Nous pouvons encore l’éviter. Le Président de la République avait annoncé à Saint-Martin, le 12 Septembre dernier, sa volonté de « bousculer les procédures et les délais » pour la reconstruction de Saint-Martin. Le volontarisme présidentiel doit donc, plus que jamais, surmonter les blocages bureaucratiques et comptables. J’ai confiance, et espère que des solutions ambitieuses seront trouvées...
Car se limiter au droit commun reviendrait à méconnaître les réalités concrètes, et très inquiétantes, de la situation de nos socio-professionnels, lesquels ont fait preuve, jusqu’à présent, d’une admirable retenue, y compris en matière d’exposition médiatique.
A moyen terme, pour reconstruire Saint-Martin, il faudra « marcher sur ses deux jambes » : utiliser optimalement les crédits publics et attirer efficacement les investisseurs privés.
Mais on ne peut pas, décemment, nous priver des uns au nom de considérations comptables, et faire fuir les autres au nom d’une réglementation tatillonne et inadaptée.
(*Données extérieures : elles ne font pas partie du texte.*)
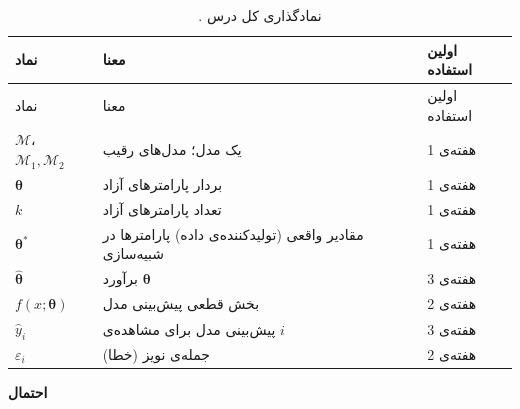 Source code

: \begin{longtable}[]{@{}
  >{\raggedright\arraybackslash}p{}
  >{\raggedright\arraybackslash}p{}
  >{\raggedright\arraybackslash}p{}@{}}
\caption{. نمادگذاری کل درس}\tabularnewline
\toprule\noalign{}
\begin{minipage}[b]{\linewidth}\raggedright
نماد
\end{minipage} & \begin{minipage}[b]{\linewidth}\raggedright
معنا
\end{minipage} & \begin{minipage}[b]{\linewidth}\raggedright
اولین استفاده
\end{minipage} \\
\midrule\noalign{}
\endfirsthead
\toprule\noalign{}
\begin{minipage}[b]{\linewidth}\raggedright
نماد
\end{minipage} & \begin{minipage}[b]{\linewidth}\raggedright
معنا
\end{minipage} & \begin{minipage}[b]{\linewidth}\raggedright
اولین استفاده
\end{minipage} \\
\midrule\noalign{}
\endhead
\bottomrule\noalign{}
\endlastfoot
\(\mathcal{M}\)، \(\mathcal{M}_1, \mathcal{M}_2\) & یک مدل؛ مدل‌های رقیب
& هفته‌ی 1 \\
\(\boldsymbol\theta\) & بردار پارامترهای آزاد & هفته‌ی 1 \\
\(k\) & تعداد پارامترهای آزاد & هفته‌ی 1 \\
\(\boldsymbol\theta^\ast\) & مقادیر واقعی (تولیدکننده‌ی داده) پارامترها
در شبیه‌سازی & هفته‌ی 1 \\
\(\hat{\boldsymbol\theta}\) & برآورد \(\boldsymbol\theta\) & هفته‌ی 3 \\
\(f(x;\boldsymbol\theta)\) & بخش قطعی پیش‌بینی مدل & هفته‌ی 2 \\
\(\hat y_i\) & پیش‌بینی مدل برای مشاهده‌ی \(i\) & هفته‌ی 3 \\
\(\varepsilon_i\) & جمله‌ی نویز (خطا) & هفته‌ی 2 \\
\end{longtable}

\textbf{احتمال}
Et je ne parle pas que des administrations : force est de constater que certaines compagnies d’assurance et certaines banques, non plus, ne « jouent pas le jeu ».
J’entends même dire que certains organismes de réassurance considéreraient Saint-Martin - une collectivité territoriale de la République ! - comme un « territoire à risque ».
D’une part, nous attendons toujours, deux mois après la catastrophe, l’engagement de l’Etat.
Nous avons eu, certes, droit à de la sympathie et à de la compassion ; dit autrement, nous avons eu les mots d’amour, nous attendons encore les preuves d’amour...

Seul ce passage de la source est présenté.